Infrastructure will receive a further $1.6b into broadband, rail and schools. This includes $500m of reprioritised capital spending.
The Government has established a $5.5b Canterbury Earthquake Recovery Fund to meet its costs of the earthquakes.
We have been critical that Government has been relying too heavily on the economic cycle to restore fiscal balance. In so doing they were ignoring the broader structural issues. Having now started to address long-term spending, Budget 2011 makes significant progress towards a more sustainable fiscal position.
The approach to funding new operational spending out of the reprioritisation of existing spending significantly changes the expenditure profile over the forecast horizon. Core Crown Expenses are now forecast to be lower than forecast in the HYEFU despite the additional costs the Government now faces as a result of the second earthquake and the weaker starting point for the economy.

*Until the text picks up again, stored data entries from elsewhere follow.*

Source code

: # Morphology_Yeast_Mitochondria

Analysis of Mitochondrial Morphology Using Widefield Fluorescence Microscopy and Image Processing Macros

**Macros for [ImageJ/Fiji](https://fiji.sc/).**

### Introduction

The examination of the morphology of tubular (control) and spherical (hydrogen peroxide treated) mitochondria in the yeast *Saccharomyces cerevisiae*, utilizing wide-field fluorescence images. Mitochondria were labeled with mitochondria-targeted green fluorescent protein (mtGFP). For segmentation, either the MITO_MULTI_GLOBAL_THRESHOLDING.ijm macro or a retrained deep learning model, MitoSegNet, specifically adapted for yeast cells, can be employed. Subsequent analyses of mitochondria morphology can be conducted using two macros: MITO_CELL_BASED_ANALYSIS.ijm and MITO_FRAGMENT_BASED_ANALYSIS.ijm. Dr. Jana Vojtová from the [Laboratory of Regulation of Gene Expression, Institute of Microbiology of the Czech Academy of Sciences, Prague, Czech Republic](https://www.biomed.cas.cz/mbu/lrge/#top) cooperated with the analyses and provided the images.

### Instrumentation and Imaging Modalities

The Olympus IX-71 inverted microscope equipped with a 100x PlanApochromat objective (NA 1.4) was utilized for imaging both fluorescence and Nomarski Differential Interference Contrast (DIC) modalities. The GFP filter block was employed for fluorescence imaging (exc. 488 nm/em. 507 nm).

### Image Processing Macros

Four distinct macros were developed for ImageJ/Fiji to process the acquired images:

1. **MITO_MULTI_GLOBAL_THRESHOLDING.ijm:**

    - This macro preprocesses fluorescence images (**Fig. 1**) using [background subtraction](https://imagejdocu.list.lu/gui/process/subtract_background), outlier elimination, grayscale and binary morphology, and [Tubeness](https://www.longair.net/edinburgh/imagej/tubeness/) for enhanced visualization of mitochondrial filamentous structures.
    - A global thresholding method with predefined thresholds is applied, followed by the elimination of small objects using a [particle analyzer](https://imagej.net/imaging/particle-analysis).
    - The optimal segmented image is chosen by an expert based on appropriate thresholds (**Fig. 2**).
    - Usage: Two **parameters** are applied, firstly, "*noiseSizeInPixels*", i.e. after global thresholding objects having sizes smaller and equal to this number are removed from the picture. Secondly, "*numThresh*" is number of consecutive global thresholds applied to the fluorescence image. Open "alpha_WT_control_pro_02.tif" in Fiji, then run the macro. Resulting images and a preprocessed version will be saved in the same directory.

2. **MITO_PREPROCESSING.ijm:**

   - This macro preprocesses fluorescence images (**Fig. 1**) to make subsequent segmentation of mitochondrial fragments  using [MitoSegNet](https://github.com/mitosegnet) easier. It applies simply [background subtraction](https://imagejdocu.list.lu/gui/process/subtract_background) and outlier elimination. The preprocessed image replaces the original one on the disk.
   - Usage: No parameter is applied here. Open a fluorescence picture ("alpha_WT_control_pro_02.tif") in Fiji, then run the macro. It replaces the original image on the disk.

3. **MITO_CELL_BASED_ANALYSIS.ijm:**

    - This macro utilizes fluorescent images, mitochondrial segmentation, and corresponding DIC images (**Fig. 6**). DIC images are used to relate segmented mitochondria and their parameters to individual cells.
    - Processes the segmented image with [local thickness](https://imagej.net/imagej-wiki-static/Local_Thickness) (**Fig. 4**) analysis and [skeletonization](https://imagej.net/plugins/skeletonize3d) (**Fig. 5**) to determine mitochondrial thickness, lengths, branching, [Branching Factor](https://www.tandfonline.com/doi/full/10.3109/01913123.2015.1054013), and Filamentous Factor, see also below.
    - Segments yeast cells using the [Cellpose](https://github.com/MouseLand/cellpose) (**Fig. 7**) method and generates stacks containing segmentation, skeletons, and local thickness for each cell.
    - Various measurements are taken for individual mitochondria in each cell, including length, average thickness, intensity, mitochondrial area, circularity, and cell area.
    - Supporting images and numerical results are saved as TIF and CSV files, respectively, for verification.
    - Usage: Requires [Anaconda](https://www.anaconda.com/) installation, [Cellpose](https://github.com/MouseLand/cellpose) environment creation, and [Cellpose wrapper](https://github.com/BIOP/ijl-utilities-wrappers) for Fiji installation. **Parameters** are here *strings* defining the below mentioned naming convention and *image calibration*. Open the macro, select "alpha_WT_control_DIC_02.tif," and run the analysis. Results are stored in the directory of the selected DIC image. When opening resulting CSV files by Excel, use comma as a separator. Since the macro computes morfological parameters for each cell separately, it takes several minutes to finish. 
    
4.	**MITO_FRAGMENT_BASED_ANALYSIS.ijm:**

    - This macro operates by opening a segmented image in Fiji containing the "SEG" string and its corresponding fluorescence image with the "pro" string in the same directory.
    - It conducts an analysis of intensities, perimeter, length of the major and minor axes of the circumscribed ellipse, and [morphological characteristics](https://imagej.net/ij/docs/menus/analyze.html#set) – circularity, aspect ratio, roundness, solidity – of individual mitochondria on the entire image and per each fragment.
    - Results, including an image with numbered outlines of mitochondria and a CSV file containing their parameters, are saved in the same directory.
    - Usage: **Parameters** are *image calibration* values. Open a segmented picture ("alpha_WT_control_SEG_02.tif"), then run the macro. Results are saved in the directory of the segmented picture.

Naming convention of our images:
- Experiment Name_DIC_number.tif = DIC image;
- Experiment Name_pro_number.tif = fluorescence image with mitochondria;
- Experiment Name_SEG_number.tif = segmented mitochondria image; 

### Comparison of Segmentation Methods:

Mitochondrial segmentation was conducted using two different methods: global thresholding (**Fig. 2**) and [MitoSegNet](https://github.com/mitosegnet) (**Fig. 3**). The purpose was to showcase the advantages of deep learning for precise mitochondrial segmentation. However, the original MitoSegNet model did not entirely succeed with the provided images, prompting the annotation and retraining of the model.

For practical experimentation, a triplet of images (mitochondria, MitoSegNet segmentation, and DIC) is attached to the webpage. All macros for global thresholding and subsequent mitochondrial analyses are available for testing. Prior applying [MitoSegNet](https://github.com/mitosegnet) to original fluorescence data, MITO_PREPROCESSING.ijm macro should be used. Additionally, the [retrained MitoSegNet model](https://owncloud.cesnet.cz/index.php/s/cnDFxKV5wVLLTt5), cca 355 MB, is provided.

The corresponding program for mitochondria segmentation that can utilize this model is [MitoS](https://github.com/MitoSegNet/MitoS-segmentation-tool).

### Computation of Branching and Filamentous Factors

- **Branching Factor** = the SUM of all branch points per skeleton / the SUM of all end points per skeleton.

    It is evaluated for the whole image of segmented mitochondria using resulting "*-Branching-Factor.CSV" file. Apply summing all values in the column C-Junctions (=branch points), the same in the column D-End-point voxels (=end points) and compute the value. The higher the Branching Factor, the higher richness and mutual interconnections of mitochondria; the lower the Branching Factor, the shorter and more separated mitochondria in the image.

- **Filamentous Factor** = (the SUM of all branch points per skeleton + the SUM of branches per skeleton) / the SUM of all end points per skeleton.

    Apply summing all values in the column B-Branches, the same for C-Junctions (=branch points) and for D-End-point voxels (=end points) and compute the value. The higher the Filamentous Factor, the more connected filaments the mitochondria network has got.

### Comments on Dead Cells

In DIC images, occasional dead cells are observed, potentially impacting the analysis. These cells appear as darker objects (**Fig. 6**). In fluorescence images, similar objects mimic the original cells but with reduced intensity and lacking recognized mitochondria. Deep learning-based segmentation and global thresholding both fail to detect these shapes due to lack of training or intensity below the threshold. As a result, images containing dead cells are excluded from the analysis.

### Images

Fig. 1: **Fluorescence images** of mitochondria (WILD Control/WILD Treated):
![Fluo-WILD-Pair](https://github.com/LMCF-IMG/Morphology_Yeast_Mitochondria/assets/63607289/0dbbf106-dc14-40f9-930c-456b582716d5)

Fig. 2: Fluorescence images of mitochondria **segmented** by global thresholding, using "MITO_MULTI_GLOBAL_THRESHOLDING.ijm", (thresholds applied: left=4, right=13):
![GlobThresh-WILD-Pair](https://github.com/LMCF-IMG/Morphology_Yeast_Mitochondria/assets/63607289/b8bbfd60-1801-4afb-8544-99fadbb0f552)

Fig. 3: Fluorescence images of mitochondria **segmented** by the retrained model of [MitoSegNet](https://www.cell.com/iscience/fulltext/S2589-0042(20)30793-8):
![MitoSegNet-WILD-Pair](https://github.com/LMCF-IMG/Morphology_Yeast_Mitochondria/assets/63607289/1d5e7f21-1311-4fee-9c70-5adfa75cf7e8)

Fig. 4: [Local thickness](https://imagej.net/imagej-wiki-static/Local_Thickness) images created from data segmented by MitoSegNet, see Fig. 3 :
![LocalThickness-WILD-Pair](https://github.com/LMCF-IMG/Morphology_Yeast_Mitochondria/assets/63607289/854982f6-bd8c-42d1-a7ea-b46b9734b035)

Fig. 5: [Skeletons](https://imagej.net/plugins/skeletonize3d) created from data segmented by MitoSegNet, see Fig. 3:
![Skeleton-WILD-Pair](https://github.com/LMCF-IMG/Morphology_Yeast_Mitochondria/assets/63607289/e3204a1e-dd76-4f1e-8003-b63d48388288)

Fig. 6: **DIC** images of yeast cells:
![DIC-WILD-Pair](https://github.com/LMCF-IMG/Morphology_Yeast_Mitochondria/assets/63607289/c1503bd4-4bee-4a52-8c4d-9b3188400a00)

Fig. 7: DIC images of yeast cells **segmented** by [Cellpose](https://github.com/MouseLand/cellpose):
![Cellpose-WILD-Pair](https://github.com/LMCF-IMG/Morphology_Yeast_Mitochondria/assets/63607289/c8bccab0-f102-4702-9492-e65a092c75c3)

This approach to spending combined with freeing up capital by extending the mixed ownership model to other state assets means over the forecast period, debt will be around $10b lower than would have otherwise been the case.
The phasing in of those policies over time strikes an appropriate balance between articulating a pathway to fiscal sustainability at the same time as supporting economic activity. Without the Christchurch rebuild, economic growth would remain subdued.
It is worth remembering that low growth now is not necessarily a bad thing. It reflects the good balance sheet repair work that is going on behind the scenes in household and businesses. That bodes well for a more sustained economic recovery.
In terms of support for economic growth, this Budget was more about the health of the broader macro-economic environment than micro-economic measures to support growth and innovation. Fiscal consolidation makes a considerable contribution to ensuring a stable low interest rate environment.
This budget does not change our expectations around monetary policy. As in many countries, fiscal restraint and improving fiscal balances will prove to be a significant drag on economic growth.
We estimate the “fiscal impulse” from this Budget to be -2% of GDP in 2012/13 and 2013/14. We haven’t seen a tightening in fiscal policy of this magnitude in any year over the last two decades, let alone two years in a row.
In that respect, fiscal policy will do a lot of the work that monetary policy might have otherwise had to do to keep inflation in check. We continue to expect the first tightening of 50bps in December this year, with the OCR rising to 4.5% by 3rd quarter of 2012.